● Exercise description
Verbatim copy without pictures. Please print every entry as it stands.

(Stored dataset items)
-=-=-

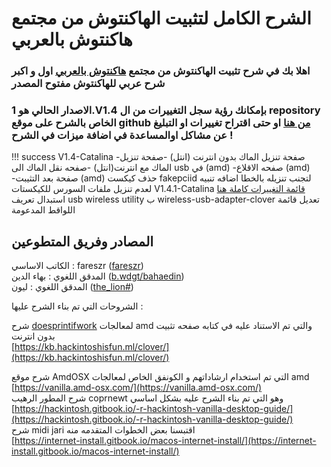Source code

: # الشرح الكامل لتثبيت الهاكنتوش من مجتمع هاكنتوش بالعربي

### اهلا بك في شرح تثبيت الهاكنتوش من مجتمع [هاكنتوش بالعربي](https://هاكنتوش.com) اول و اكبر شرح عربي للهاكنتوش مفتوح المصدر 

### **الاصدار الحالي هو 1.V1.4 بإمكانك رؤية سجل التغييرات من ال repository الخاص بالشرح على موقع github** [**من هنا**](https://github.com/ARhackintosh/ARtutorial/releases)  **او حتى اقتراح تغييرات او التبليغ عن مشاكل اوالمساعدة في اضافة ميزات في الشرح !**

!!! success
    V1.4-Catalina
    -صفحة تنزيل الماك بدون انترنت \(انتل\)
    -صفحة تنزيل الماك مع انترنت\(انتل\)
    -صفحه نقل الماك الى usb في \(amd\)
    -صفحه الاقلاع \(amd\)
    -صفحة بعد التثيبت \(amd\)
    حذف كيكست fakepciid لتجنب تنزيله بالخطا
    اضافه تنبيه لعدم تنزيل ملفات السورس للكيكستات
    V1.4.1-Catalina
    [قائمة التغييرات كاملة هنا](https://xn--mgbg4a8cpdl.com/?p=2386)
    استبدال تعريف usb wireless utility ب wireless-usb-adapter-clover
    تعديل قائمة اللواقط المدعومة
    
##  المصادر وفريق المتطوعين

الكاتب الاساسي : fareszr \([fareszr](https://هاكنتوش.com/members/fareszr.2/)\)  
المدقق اللغوي : بهاء الدين \([b.wdgt/bahaedin](https://هاكنتوش.com/members/bahaedin.3/)\)  
المدقق اللغوي :  ليون \([the\_lion\#](https://هاكنتوش.com/members/the_lion.12/)\)

الشروحات التي تم بناء الشرح عليها :

شرح [doesprintifwork](https://github.com/doesprintfwork) لمعالجات amd والتي تم الاستناد عليه في كتابه صفحه تثبيت بدون انترنت  
[https://kb.hackintoshisfun.ml/clover/](https://kb.hackintoshisfun.ml/clover/)

شرح موقع AmdOSX التي تم استخدام ارشاداتهم و الكونفق الخاص لمعالجات amd  
[https://vanilla.amd-osx.com/](https://vanilla.amd-osx.com/)  
شرح المطور الرهيب coprnewt وهو التي تم بناء الشرح عليه بشكل اساسي  
[https://hackintosh.gitbook.io/-r-hackintosh-vanilla-desktop-guide/](https://hackintosh.gitbook.io/-r-hackintosh-vanilla-desktop-guide/)  
شرح midi jari اقتبسنا بعض الخطوات المتقدمه منه  
[https://internet-install.gitbook.io/macos-internet-install/](https://internet-install.gitbook.io/macos-internet-install/)

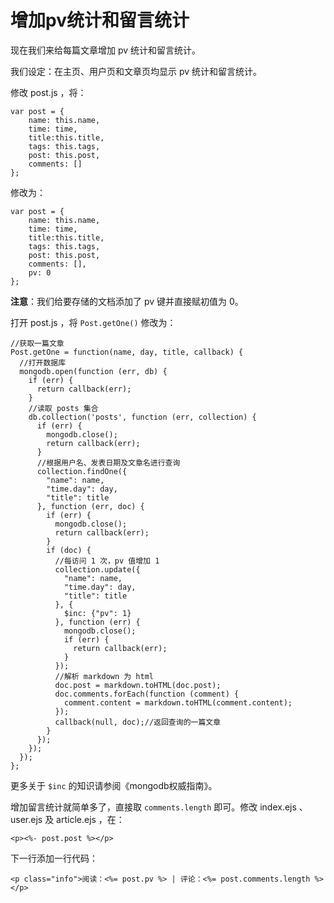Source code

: # 增加pv统计和留言统计

现在我们来给每篇文章增加 pv 统计和留言统计。

我们设定：在主页、用户页和文章页均显示 pv 统计和留言统计。

修改 post.js ，将：
    
    var post = {
        name: this.name,
        time: time,
        title:this.title,
        tags: this.tags,
        post: this.post,
        comments: []
    };
    

修改为：
    
    var post = {
        name: this.name,
        time: time,
        title:this.title,
        tags: this.tags,
        post: this.post,
        comments: [],
        pv: 0
    };
    

**注意**：我们给要存储的文档添加了 pv 键并直接赋初值为 0。

打开 post.js ，将 `Post.getOne()` 修改为：
    
    //获取一篇文章
    Post.getOne = function(name, day, title, callback) {
      //打开数据库
      mongodb.open(function (err, db) {
        if (err) {
          return callback(err);
        }
        //读取 posts 集合
        db.collection('posts', function (err, collection) {
          if (err) {
            mongodb.close();
            return callback(err);
          }
          //根据用户名、发表日期及文章名进行查询
          collection.findOne({
            "name": name,
            "time.day": day,
            "title": title
          }, function (err, doc) {
            if (err) {
              mongodb.close();
              return callback(err);
            }
            if (doc) {
              //每访问 1 次，pv 值增加 1
              collection.update({
                "name": name,
                "time.day": day,
                "title": title
              }, {
                $inc: {"pv": 1}
              }, function (err) {
                mongodb.close();
                if (err) {
                  return callback(err);
                }
              });
              //解析 markdown 为 html
              doc.post = markdown.toHTML(doc.post);
              doc.comments.forEach(function (comment) {
                comment.content = markdown.toHTML(comment.content);
              });
              callback(null, doc);//返回查询的一篇文章
            }
          });
        });
      });
    };
    

更多关于 `$inc` 的知识请参阅《mongodb权威指南》。

增加留言统计就简单多了，直接取 `comments.length` 即可。修改 index.ejs 、user.ejs 及 article.ejs ，在：
    
    <p><%- post.post %></p>
    

下一行添加一行代码：
    
    <p class="info">阅读：<%= post.pv %> | 评论：<%= post.comments.length %></p>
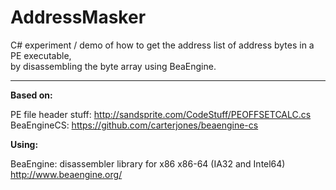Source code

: AddressMasker
=============

C# experiment / demo of how to get the address list of address bytes in a PE executable,<br>
by disassembling the byte array using BeaEngine.

---

**Based on:**

PE file header stuff: http://sandsprite.com/CodeStuff/PEOFFSETCALC.cs<br>
BeaEngineCS: https://github.com/carterjones/beaengine-cs

**Using:**

BeaEngine: disassembler library for x86 x86-64 (IA32 and Intel64)<br>
http://www.beaengine.org/
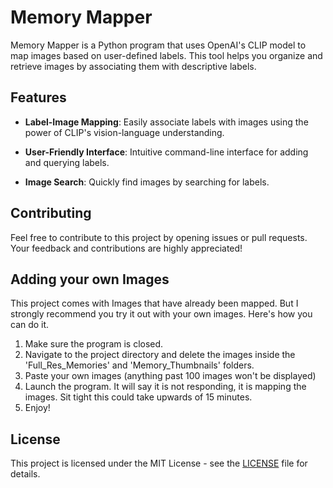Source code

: # Memory Mapper

Memory Mapper is a Python program that uses OpenAI's CLIP model to map images based on user-defined labels. This tool helps you organize and retrieve images by associating them with descriptive labels.

## Features

- **Label-Image Mapping**: Easily associate labels with images using the power of CLIP's vision-language understanding.

- **User-Friendly Interface**: Intuitive command-line interface for adding and querying labels.

- **Image Search**: Quickly find images by searching for labels.

## Contributing

Feel free to contribute to this project by opening issues or pull requests. Your feedback and contributions are highly appreciated!

## Adding your own Images

This project comes with Images that have already been mapped. But I strongly recommend you try it out with your own images. Here's how you can do it.
1. Make sure the program is closed.
2. Navigate to the project directory and delete the images inside the 'Full_Res_Memories' and 'Memory_Thumbnails' folders.
3. Paste your own images (anything past 100 images won't be displayed)
4. Launch the program. It will say it is not responding, it is mapping the images. Sit tight this could take upwards of 15 minutes.
5. Enjoy!

## License

This project is licensed under the MIT License - see the [LICENSE](LICENSE) file for details.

-=-=-

● Exercise answer
Source code

: # الشرح الكامل لتثبيت الهاكنتوش من مجتمع هاكنتوش بالعربي

### اهلا بك في شرح تثبيت الهاكنتوش من مجتمع [هاكنتوش بالعربي](https://هاكنتوش.com) اول و اكبر شرح عربي للهاكنتوش مفتوح المصدر 

### **الاصدار الحالي هو 1.V1.4 بإمكانك رؤية سجل التغييرات من ال repository الخاص بالشرح على موقع github** [**من هنا**](https://github.com/ARhackintosh/ARtutorial/releases)  **او حتى اقتراح تغييرات او التبليغ عن مشاكل اوالمساعدة في اضافة ميزات في الشرح !**

!!! success
    V1.4-Catalina
    -صفحة تنزيل الماك بدون انترنت \(انتل\)
    -صفحة تنزيل الماك مع انترنت\(انتل\)
    -صفحه نقل الماك الى usb في \(amd\)
    -صفحه الاقلاع \(amd\)
    -صفحة بعد التثيبت \(amd\)
    حذف كيكست fakepciid لتجنب تنزيله بالخطا
    اضافه تنبيه لعدم تنزيل ملفات السورس للكيكستات
    V1.4.1-Catalina
    [قائمة التغييرات كاملة هنا](https://xn--mgbg4a8cpdl.com/?p=2386)
    استبدال تعريف usb wireless utility ب wireless-usb-adapter-clover
    تعديل قائمة اللواقط المدعومة
    
##  المصادر وفريق المتطوعين

الكاتب الاساسي : fareszr \([fareszr](https://هاكنتوش.com/members/fareszr.2/)\)  
المدقق اللغوي : بهاء الدين \([b.wdgt/bahaedin](https://هاكنتوش.com/members/bahaedin.3/)\)  
المدقق اللغوي :  ليون \([the\_lion\#](https://هاكنتوش.com/members/the_lion.12/)\)

الشروحات التي تم بناء الشرح عليها :

شرح [doesprintifwork](https://github.com/doesprintfwork) لمعالجات amd والتي تم الاستناد عليه في كتابه صفحه تثبيت بدون انترنت  
[https://kb.hackintoshisfun.ml/clover/](https://kb.hackintoshisfun.ml/clover/)

شرح موقع AmdOSX التي تم استخدام ارشاداتهم و الكونفق الخاص لمعالجات amd  
[https://vanilla.amd-osx.com/](https://vanilla.amd-osx.com/)  
شرح المطور الرهيب coprnewt وهو التي تم بناء الشرح عليه بشكل اساسي  
[https://hackintosh.gitbook.io/-r-hackintosh-vanilla-desktop-guide/](https://hackintosh.gitbook.io/-r-hackintosh-vanilla-desktop-guide/)  
شرح midi jari اقتبسنا بعض الخطوات المتقدمه منه  
[https://internet-install.gitbook.io/macos-internet-install/](https://internet-install.gitbook.io/macos-internet-install/)

Source code

: # 增加pv统计和留言统计

现在我们来给每篇文章增加 pv 统计和留言统计。

我们设定：在主页、用户页和文章页均显示 pv 统计和留言统计。

修改 post.js ，将：
    
    var post = {
        name: this.name,
        time: time,
        title:this.title,
        tags: this.tags,
        post: this.post,
        comments: []
    };
    

修改为：
    
    var post = {
        name: this.name,
        time: time,
        title:this.title,
        tags: this.tags,
        post: this.post,
        comments: [],
        pv: 0
    };
    

**注意**：我们给要存储的文档添加了 pv 键并直接赋初值为 0。

打开 post.js ，将 `Post.getOne()` 修改为：
    
    //获取一篇文章
    Post.getOne = function(name, day, title, callback) {
      //打开数据库
      mongodb.open(function (err, db) {
        if (err) {
          return callback(err);
        }
        //读取 posts 集合
        db.collection('posts', function (err, collection) {
          if (err) {
            mongodb.close();
            return callback(err);
          }
          //根据用户名、发表日期及文章名进行查询
          collection.findOne({
            "name": name,
            "time.day": day,
            "title": title
          }, function (err, doc) {
            if (err) {
              mongodb.close();
              return callback(err);
            }
            if (doc) {
              //每访问 1 次，pv 值增加 1
              collection.update({
                "name": name,
                "time.day": day,
                "title": title
              }, {
                $inc: {"pv": 1}
              }, function (err) {
                mongodb.close();
                if (err) {
                  return callback(err);
                }
              });
              //解析 markdown 为 html
              doc.post = markdown.toHTML(doc.post);
              doc.comments.forEach(function (comment) {
                comment.content = markdown.toHTML(comment.content);
              });
              callback(null, doc);//返回查询的一篇文章
            }
          });
        });
      });
    };
    

更多关于 `$inc` 的知识请参阅《mongodb权威指南》。

增加留言统计就简单多了，直接取 `comments.length` 即可。修改 index.ejs 、user.ejs 及 article.ejs ，在：
    
    <p><%- post.post %></p>
    

下一行添加一行代码：
    
    <p class="info">阅读：<%= post.pv %> | 评论：<%= post.comments.length %></p>
Source code

: AddressMasker
=============

C# experiment / demo of how to get the address list of address bytes in a PE executable,<br>
by disassembling the byte array using BeaEngine.

---

**Based on:**

PE file header stuff: http://sandsprite.com/CodeStuff/PEOFFSETCALC.cs<br>
BeaEngineCS: https://github.com/carterjones/beaengine-cs

**Using:**

BeaEngine: disassembler library for x86 x86-64 (IA32 and Intel64)<br>
http://www.beaengine.org/
Source code

: # Memory Mapper

Memory Mapper is a Python program that uses OpenAI's CLIP model to map images based on user-defined labels. This tool helps you organize and retrieve images by associating them with descriptive labels.

## Features

- **Label-Image Mapping**: Easily associate labels with images using the power of CLIP's vision-language understanding.

- **User-Friendly Interface**: Intuitive command-line interface for adding and querying labels.

- **Image Search**: Quickly find images by searching for labels.

## Contributing

Feel free to contribute to this project by opening issues or pull requests. Your feedback and contributions are highly appreciated!

## Adding your own Images

This project comes with Images that have already been mapped. But I strongly recommend you try it out with your own images. Here's how you can do it.
1. Make sure the program is closed.
2. Navigate to the project directory and delete the images inside the 'Full_Res_Memories' and 'Memory_Thumbnails' folders.
3. Paste your own images (anything past 100 images won't be displayed)
4. Launch the program. It will say it is not responding, it is mapping the images. Sit tight this could take upwards of 15 minutes.
5. Enjoy!

## License

This project is licensed under the MIT License - see the [LICENSE](LICENSE) file for details.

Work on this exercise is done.